* **Task requirements**: Look through the material below and copy every line containing the word "definition".

* **Input data**:
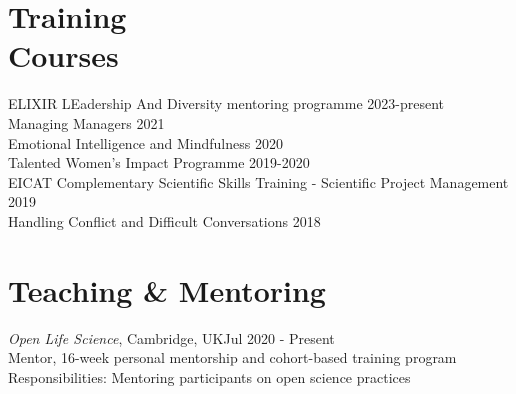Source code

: \documentclass[margin,line]{res}
\begin{document}
\begin{resume}

\section{\sc Training\\ Courses}

ELIXIR LEadership And Diversity mentoring programme \hfill {2023-present}\\
Managing Managers \hfill {2021}\\
Emotional Intelligence and Mindfulness \hfill {2020}\\
Talented Women's Impact Programme \hfill {2019-2020}\\
EICAT Complementary Scientific Skills Training - Scientific Project Management \hfill {2019}\\
Handling Conflict and Difficult Conversations \hfill {2018}


\section{\sc Teaching \& Mentoring}
{\em Open Life Science}, Cambridge, UK\hfill {Jul 2020 - Present}\\
Mentor, 16-week personal mentorship and cohort-based training program\\
Responsibilities: Mentoring participants on open science practices


\end{resume}
\end{document}
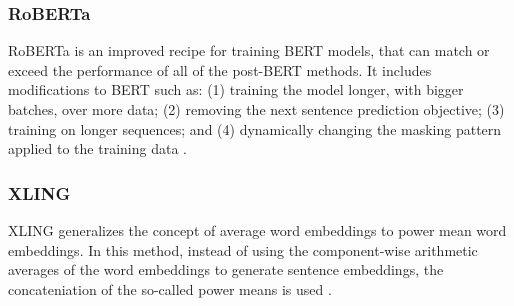 \subsubsection{RoBERTa}
RoBERTa is an improved recipe for training BERT models, that can match or exceed the performance of all of the post-BERT methods. It includes modifications to BERT such as: (1) training the model longer, with bigger batches, over more data; (2) removing the next sentence prediction objective; (3) training on longer sequences; and (4) dynamically changing the masking pattern applied to the training data \cite{liu2019roberta}.

\subsubsection{XLING}
XLING generalizes  the  concept  of  average  word  embeddings to power mean word embeddings. In this method, instead of using the component-wise arithmetic averages of the word embeddings to generate sentence embeddings, the concateniation of the so-called power means is used \cite{rckl2018concatenated}.

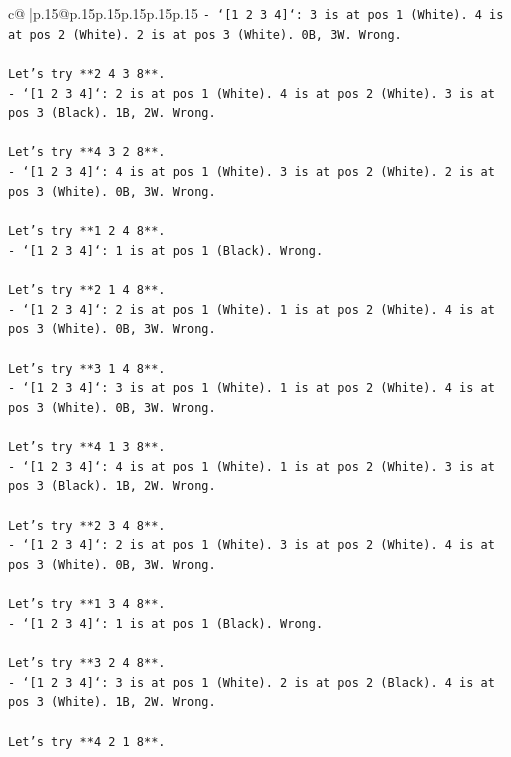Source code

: \documentclass{article}
\begin{document}
{\begin{supertabular}{c@{$\;$}|p{.15\linewidth}@{}p{.15\linewidth}p{.15\linewidth}p{.15\linewidth}p{.15\linewidth}p{.15\linewidth}}
{{{\texttt{{-} `{[}1 2 3 4{]}`: 3 is at pos 1 (White). 4 is at pos 2 (White). 2 is at pos 3 (White). 0B, 3W. Wrong.} \\
\\ 
\texttt{Let's try **2 4 3 8**.} \\
\texttt{{-} `{[}1 2 3 4{]}`: 2 is at pos 1 (White). 4 is at pos 2 (White). 3 is at pos 3 (Black). 1B, 2W. Wrong.} \\
\\ 
\texttt{Let's try **4 3 2 8**.} \\
\texttt{{-} `{[}1 2 3 4{]}`: 4 is at pos 1 (White). 3 is at pos 2 (White). 2 is at pos 3 (White). 0B, 3W. Wrong.} \\
\\ 
\texttt{Let's try **1 2 4 8**.} \\
\texttt{{-} `{[}1 2 3 4{]}`: 1 is at pos 1 (Black). Wrong.} \\
\\ 
\texttt{Let's try **2 1 4 8**.} \\
\texttt{{-} `{[}1 2 3 4{]}`: 2 is at pos 1 (White). 1 is at pos 2 (White). 4 is at pos 3 (White). 0B, 3W. Wrong.} \\
\\ 
\texttt{Let's try **3 1 4 8**.} \\
\texttt{{-} `{[}1 2 3 4{]}`: 3 is at pos 1 (White). 1 is at pos 2 (White). 4 is at pos 3 (White). 0B, 3W. Wrong.} \\
\\ 
\texttt{Let's try **4 1 3 8**.} \\
\texttt{{-} `{[}1 2 3 4{]}`: 4 is at pos 1 (White). 1 is at pos 2 (White). 3 is at pos 3 (Black). 1B, 2W. Wrong.} \\
\\ 
\texttt{Let's try **2 3 4 8**.} \\
\texttt{{-} `{[}1 2 3 4{]}`: 2 is at pos 1 (White). 3 is at pos 2 (White). 4 is at pos 3 (White). 0B, 3W. Wrong.} \\
\\ 
\texttt{Let's try **1 3 4 8**.} \\
\texttt{{-} `{[}1 2 3 4{]}`: 1 is at pos 1 (Black). Wrong.} \\
\\ 
\texttt{Let's try **3 2 4 8**.} \\
\texttt{{-} `{[}1 2 3 4{]}`: 3 is at pos 1 (White). 2 is at pos 2 (Black). 4 is at pos 3 (White). 1B, 2W. Wrong.} \\
\\ 
\texttt{Let's try **4 2 1 8**.} \\
}}}
\end{supertabular}}
\end{document}

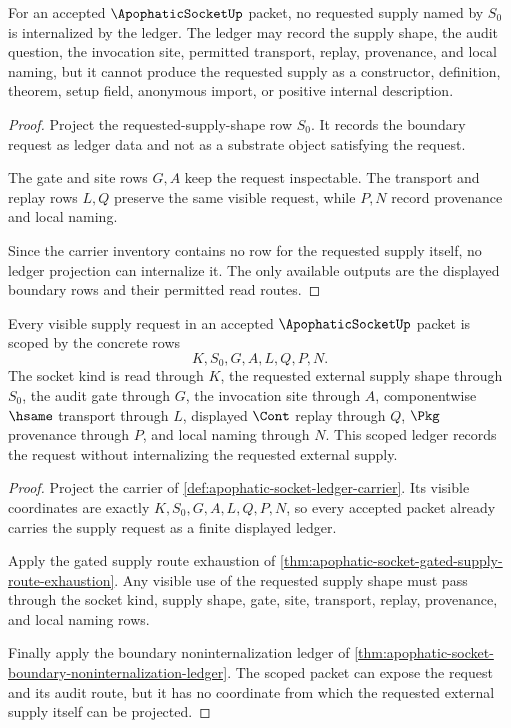 \begin{theorem}
\label{thm:apophatic-socket-boundary-noninternalization-ledger}
For an accepted $\ApophaticSocketUp$ packet, no requested supply named by $S_0$ is internalized by the ledger. The ledger may record the supply shape, the audit question, the invocation site, permitted transport, replay, provenance, and local naming, but it cannot produce the requested supply as a constructor, definition, theorem, setup field, anonymous import, or positive internal description.
\end{theorem}
\begin{proof}
Project the requested-supply-shape row $S_0$. It records the boundary request as ledger data and not as a substrate object satisfying the request.

The gate and site rows $G,A$ keep the request inspectable. The transport and replay rows $L,Q$ preserve the same visible request, while $P,N$ record provenance and local naming.

Since the carrier inventory contains no row for the requested supply itself, no ledger projection can internalize it. The only available outputs are the displayed boundary rows and their permitted read routes.
\end{proof}

\begin{theorem}
\label{thm:apophatic-socket-scoped-supply-ledger}
Every visible supply request in an accepted $\ApophaticSocketUp$ packet is scoped by the concrete rows
$$
K,S_0,G,A,L,Q,P,N.
$$
The socket kind is read through $K$, the requested external supply shape through $S_0$, the audit gate through $G$, the invocation site through $A$, componentwise $\hsame$ transport through $L$, displayed $\Cont$ replay through $Q$, $\Pkg$ provenance through $P$, and local \NameCert{} naming through $N$. This scoped ledger records the request without internalizing the requested external supply.
\end{theorem}
\begin{proof}
Project the carrier of \autoref{def:apophatic-socket-ledger-carrier}. Its visible coordinates are exactly $K,S_0,G,A,L,Q,P,N$, so every accepted packet already carries the supply request as a finite displayed ledger.

Apply the gated supply route exhaustion of \autoref{thm:apophatic-socket-gated-supply-route-exhaustion}. Any visible use of the requested supply shape must pass through the socket kind, supply shape, gate, site, transport, replay, provenance, and local naming rows.

Finally apply the boundary noninternalization ledger of \autoref{thm:apophatic-socket-boundary-noninternalization-ledger}. The scoped packet can expose the request and its audit route, but it has no coordinate from which the requested external supply itself can be projected.
\end{proof}

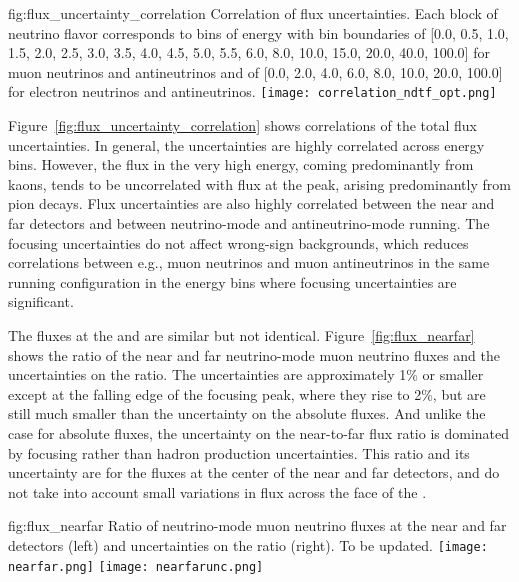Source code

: \begin{dunefigure}{fig:flux_uncertainty_correlation}
{Correlation of flux uncertainties.  Each block of neutrino flavor corresponds to bins of energy with bin boundaries of [0.0, 0.5, 1.0, 1.5, 2.0, 2.5, 3.0, 3.5, 4.0, 4.5, 5.0, 5.5, 6.0, 8.0, 10.0, 15.0, 20.0, 40.0, 100.0] for muon neutrinos and antineutrinos and of [0.0, 2.0, 4.0, 6.0, 8.0, 10.0, 20.0, 100.0] for electron neutrinos and antineutrinos. }
    \texttt{[image: correlation\_ndtf\_opt.png]}\end{dunefigure}

Figure~\ref{fig:flux_uncertainty_correlation} shows correlations of the total flux uncertainties.  In general, the uncertainties are highly correlated across energy bins. However, the flux in the very high energy, coming predominantly from kaons, tends to be uncorrelated with flux at the peak, %
arising predominantly from pion decays.  Flux uncertainties are also highly correlated between the near and far detectors and between neutrino-mode and antineutrino-mode running.  The focusing uncertainties do not affect wrong-sign backgrounds, which reduces correlations between e.g., muon neutrinos and muon antineutrinos in the same running configuration in the energy bins where focusing uncertainties are significant.    

The fluxes at the  and  are similar but not identical. Figure~\ref{fig:flux_nearfar} shows the ratio of the near and far neutrino-mode muon neutrino fluxes %
and the uncertainties on the ratio.  The uncertainties are approximately 1\% or smaller except at the falling edge of the focusing peak, where they rise to 2\%, but are still much smaller than the uncertainty on the absolute fluxes.    And unlike the case for absolute fluxes, the uncertainty on the near-to-far flux ratio is dominated by focusing rather than hadron production uncertainties.  This ratio and its uncertainty are for the fluxes at the center of the near and far detectors,
and do not take into account small variations in flux across the face of the .     

\begin{dunefigure}{fig:flux_nearfar}
{Ratio of neutrino-mode muon neutrino fluxes at the near and far detectors (left) and uncertainties on the ratio (right).  To be updated. }
    \texttt{[image: nearfar.png]}
     \texttt{[image: nearfarunc.png]}
\end{dunefigure}

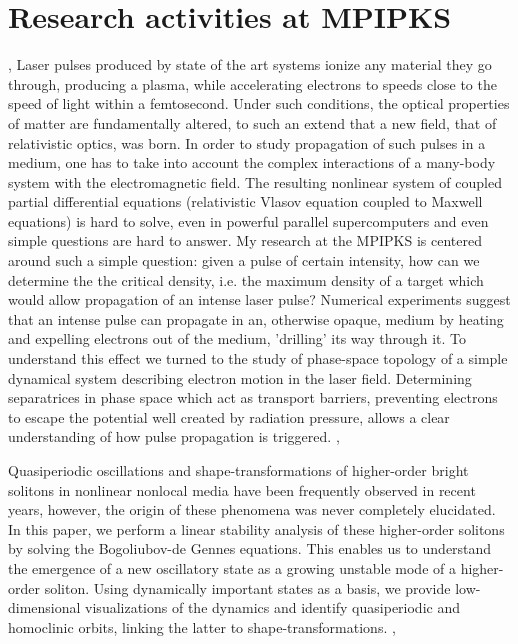 \documentclass[11pt,a4paper,final]{moderncv}
\begin{document}
\section{Research activities at MPIPKS}
\sep
{}
Laser pulses produced by state of the art systems ionize any material they go through, 
producing a plasma, while accelerating electrons to speeds close to the speed of light within a femtosecond. 
Under such conditions, the optical properties of matter are fundamentally altered, to such an extend that a new field, that of relativistic optics, was born. 
In order to study propagation of such pulses in a medium, one has to take into account the complex interactions of a many-body system with the electromagnetic field.
The resulting nonlinear system of coupled partial differential equations (relativistic Vlasov equation coupled to Maxwell equations) is hard to solve, 
even in powerful parallel supercomputers and even simple questions are hard to answer. 
My research at the MPIPKS is centered around such a simple question: given a pulse of certain intensity, how can we determine the the critical density, 
i.e. the maximum density of a target which would allow propagation of an intense laser pulse? Numerical experiments suggest that 
an intense pulse can propagate in an, otherwise opaque, medium by heating and expelling electrons out of the medium, 'drilling' its way through it. 
To understand this effect we turned to the study of phase-space topology of a simple dynamical system describing electron motion in the laser field. 
Determining separatrices in phase space which act as transport barriers, preventing electrons to escape the potential well created by radiation pressure, 
allows a clear understanding of how pulse propagation is triggered.
\sep 

Quasiperiodic oscillations and shape-transformations of higher-order bright solitons in nonlinear nonlocal media have been frequently observed in recent years, 
however, the origin of these phenomena was never completely elucidated. In this paper, we perform a linear stability analysis of these higher-order solitons 
by solving the Bogoliubov-de Gennes equations. This enables us to understand the emergence of a new oscillatory state 
as a growing unstable mode of a higher-order soliton. Using dynamically important states as a basis, we provide low-dimensional 
visualizations of the dynamics and identify quasiperiodic and homoclinic orbits, linking the latter to shape-transformations. 
\sep
\end{document}
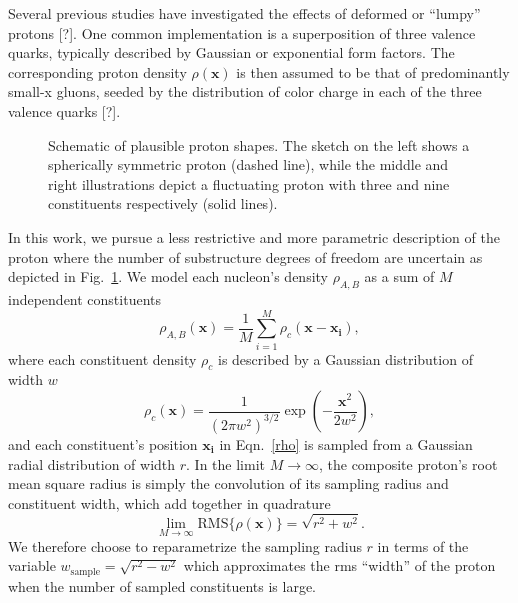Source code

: \documentclass[aps,prc,reprint,amsmath,nofootinbib]{revtex4-1}
\newcommand{\w}{w_\mathrm{sample}}
\newcommand{\x}{\mathbf{x}}
\newcommand{\note}{\textcolor{theblue}{[?]}}
\begin{document}
Several previous studies have investigated the effects of deformed or ``lumpy'' protons \note.
One common implementation is a superposition of three valence quarks, typically described by Gaussian or exponential form factors.
The corresponding proton density $\rho(\mathbf{x})$ is then assumed to be that of predominantly small-x gluons, seeded by the distribution of color charge in each of the three valence quarks \note.

\begin{figure}
  \caption{\label{fig:substructure} Schematic of plausible proton shapes.
  The sketch on the left shows a spherically symmetric proton (dashed line), while the middle and right illustrations depict a fluctuating proton with three and nine constituents respectively (solid lines).
  }
\end{figure}

In this work, we pursue a less restrictive and more parametric description of the proton where the number of substructure degrees of freedom are uncertain as depicted in Fig.~\ref{fig:substructure}.
We model each nucleon's density $\rho_{A,B}$ as a sum of $M$ independent constituents
\begin{equation}
  \label{rho}
  \rho_{A, B}(\x) = \frac{1}{M} \sum\limits_{i=1}^M \rho_c(\mathbf{x} - \mathbf{x_i}),
\end{equation}
where each constituent density $\rho_c$ is described by a Gaussian distribution of width $w$
\begin{equation}
  \rho_c(\mathbf{x}) = \frac{1}{(2\pi w^2)^{3/2}} \exp\left(-\frac{\x^2}{2 w^2}\right),
\end{equation}
and each constituent's position $\mathbf{x_i}$ in Eqn.~\eqref{rho} is sampled from a Gaussian radial distribution of width $r$.
In the limit $M\to \infty$, the composite proton's root mean square radius is simply the convolution of its sampling radius and constituent width, which add together in quadrature
\begin{equation}
  \lim_{M\to\infty} \mathrm{RMS}\{\rho(\mathbf{x})\} = \sqrt{r^2 + w^2}.
\end{equation}
We therefore choose to reparametrize the sampling radius $r$ in terms of the variable $\w = \sqrt{r^2 - w^2}$ which approximates the rms ``width'' of the proton when the number of sampled constituents is large.
\end{document}
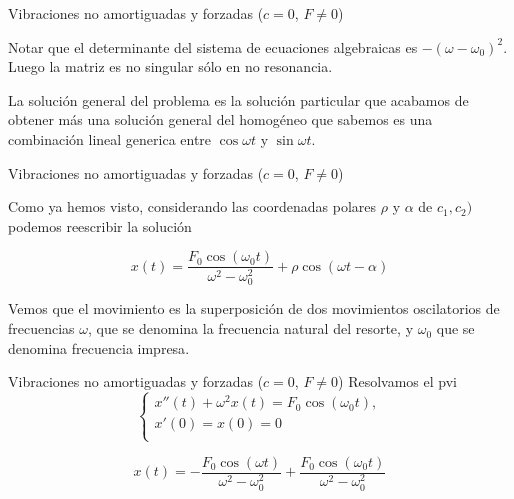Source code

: \documentclass[handout,hyperref={colorlinks=true}]{beamer}
\renewcommand{\emph}[1]{\textcolor[rgb]{1,0,0}{#1}}
\begin{document}
\begin{frame}{ Vibraciones no amortiguadas y forzadas ($c=0$, $F\neq 0$) }
 

 
Notar que el determinante del sistema de ecuaciones algebraicas es $-(\omega-\omega_0)^2$. Luego la matriz 
es no singular sólo en no resonancia. 

La solución general del problema es la solución particular que acabamos de obtener más una solución 
general del homogéneo que sabemos es una combinación lineal generica entre $\cos \omega t$ y $\sin \omega t$.


 
 
\end{frame}

\begin{frame}{ Vibraciones no amortiguadas y forzadas ($c=0$, $F\neq 0$) }

Como ya hemos visto, considerando las coordenadas polares $\rho$ y $\alpha$ de $c_1,c_2)$
podemos reescribir la solución 


\[x(t)=\frac{F_{0} \cos\left(\omega_{0} t\right)}{\omega^{2} - \omega_{0}^{2}}+
\rho\cos(\omega t-\alpha)
\]

Vemos que el movimiento es la superposición de dos movimientos oscilatorios de frecuencias $\omega$, que se
denomina la \emph{frecuencia natural} del resorte, y $\omega_0$ que se denomina \emph{frecuencia impresa}.
 
\end{frame}



\begin{frame}{ Vibraciones no amortiguadas y forzadas ($c=0$, $F\neq 0$) }
Resolvamos el pvi
\[
 \left\{\begin{array}{l}
         x''(t)+\omega^2x(t)=F_0\cos(\omega_0 t),\\
         x'(0)=x(0)=0\\
        \end{array}
\right.
\]


\lstI

\[x(t)=-\frac{F_{0} \cos\left(\omega t\right)}{\omega^{2} - \omega_{0}^{2}} + \frac{F_{0} \cos\left(\omega_{0} t\right)}{\omega^{2} - \omega_{0}^{2}}
\]
\end{frame}
\end{document}
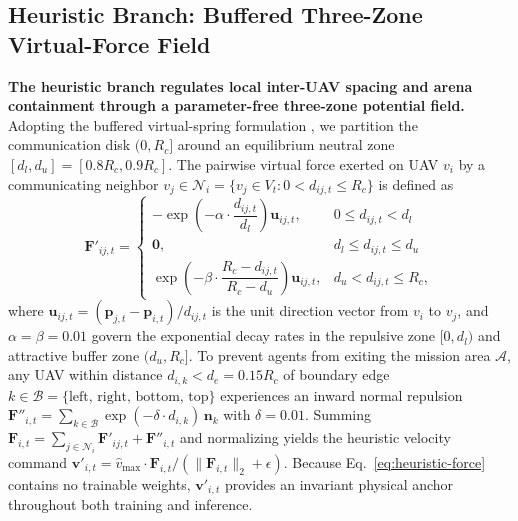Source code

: \documentclass[11pt]{article}
\theoremstyle{plain}
\theoremstyle{definition}
\theoremstyle{remark}
\begin{document}
\subsection{Heuristic Branch: Buffered Three-Zone Virtual-Force Field}
\label{sec:heuristic-branch}
\textbf{The heuristic branch regulates local inter-UAV spacing and arena containment through a parameter-free three-zone potential field.} Adopting the buffered virtual-spring formulation \citep{rychlewski1984hooke,peng2026r2c}, we partition the communication disk $(0, R_c]$ around an equilibrium neutral zone $[d_l, d_u] = [0.8 R_c, 0.9 R_c]$. The pairwise virtual force exerted on UAV $v_i$ by a communicating neighbor $v_j \in \mathcal{N}_i = \{v_j \in V_t : 0 < d_{ij,t} \le R_c\}$ is defined as
\begin{equation}
  \mathbf{F}'_{ij,t} =
  \begin{cases}
    -\exp\!\left(-\alpha \cdot \dfrac{d_{ij,t}}{d_l}\right) \mathbf{u}_{ij,t}, & 0 \le d_{ij,t} < d_l \\[6pt]
    \mathbf{0}, & d_l \le d_{ij,t} \le d_u \\[4pt]
    \exp\!\left(-\beta \cdot \dfrac{R_c - d_{ij,t}}{R_c - d_u}\right) \mathbf{u}_{ij,t}, & d_u < d_{ij,t} \le R_c,
  \end{cases}
  \label{eq:heuristic-force}
\end{equation}
where $\mathbf{u}_{ij,t} = (\mathbf{p}_{j,t} - \mathbf{p}_{i,t}) / d_{ij,t}$ is the unit direction vector from $v_i$ to $v_j$, and $\alpha = \beta = 0.01$ govern the exponential decay rates in the repulsive zone $[0, d_l)$ and attractive buffer zone $(d_u, R_c]$. To prevent agents from exiting the mission area $\mathcal{A}$, any UAV within distance $d_{i,k} < d_e = 0.15 R_c$ of boundary edge $k \in \mathcal{B} = \{\text{left, right, bottom, top}\}$ experiences an inward normal repulsion $\mathbf{F}''_{i,t} = \sum_{k \in \mathcal{B}} \exp(-\delta \cdot d_{i,k})\,\mathbf{n}_k$ with $\delta = 0.01$. Summing $\mathbf{F}_{i,t} = \sum_{j \in \mathcal{N}_i} \mathbf{F}'_{ij,t} + \mathbf{F}''_{i,t}$ and normalizing yields the heuristic velocity command $\mathbf{v}'_{i,t} = \hat{v}_{\max} \cdot \mathbf{F}_{i,t} / (\|\mathbf{F}_{i,t}\|_2 + \epsilon)$. Because Eq.~\eqref{eq:heuristic-force} contains no trainable weights, $\mathbf{v}'_{i,t}$ provides an invariant physical anchor throughout both training and inference.
\end{document}
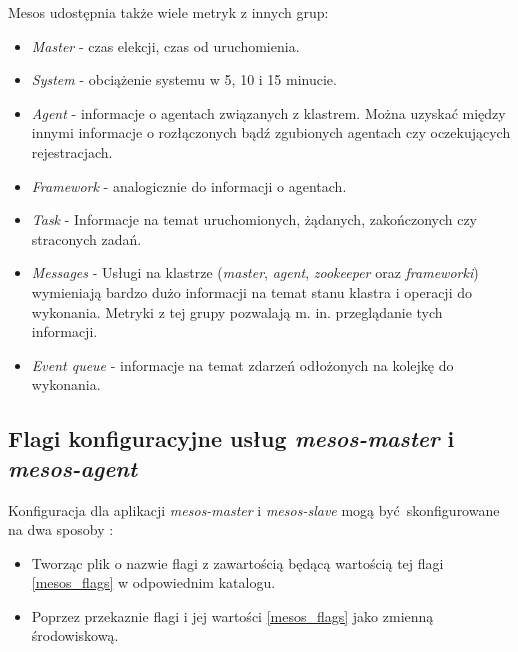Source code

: \documentclass[10pt,a4paper,titlepage,twoside]{report}
\begin{document}
Mesos udostępnia także wiele metryk z innych grup:
\begin{itemize}
\item \textit{Master} - czas elekcji, czas od uruchomienia.
\item \textit{System} - obciążenie systemu w 5, 10 i 15 minucie.
\item \textit{Agent} - informacje o agentach związanych z klastrem. Można uzyskać między innymi informacje o rozłączonych bądź zgubionych agentach czy oczekujących rejestracjach.
\item \textit{Framework} - analogicznie do informacji o agentach.
\item \textit{Task} - Informacje na temat uruchomionych, żądanych, zakończonych czy straconych zadań.
\item \textit{Messages} - Usługi na klastrze (\textit{master}, \textit{agent}, \textit{zookeeper} oraz \textit{frameworki}) wymieniają bardzo dużo informacji na temat stanu klastra i operacji do wykonania. Metryki z tej grupy pozwalają m. in. przeglądanie tych informacji.
\item \textit{Event queue} - informacje na temat zdarzeń odłożonych na kolejkę do wykonania.
\end{itemize}

\subsection{Flagi konfiguracyjne usług \textit{mesos-master} i \textit{mesos-agent}}
Konfiguracja dla aplikacji \textit{mesos-master} i \textit{mesos-slave} mogą być skonfigurowane na dwa sposoby \cite{ad34}:
\begin{itemize}
\item Tworząc plik o nazwie flagi z zawartością będącą wartością tej flagi \ref{mesos_flags} w odpowiednim katalogu.
\item Poprzez przekaznie flagi i jej wartości \ref{mesos_flags} jako zmienną środowiskową.
\end{itemize}
\end{document}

* **Answer for this exercise**:
For an accepted $\ApophaticSocketUp$ packet, no requested supply named by $S_0$ is internalized by the ledger. The ledger may record the supply shape, the audit question, the invocation site, permitted transport, replay, provenance, and local naming, but it cannot produce the requested supply as a constructor, definition, theorem, setup field, anonymous import, or positive internal description.
\theoremstyle{definition}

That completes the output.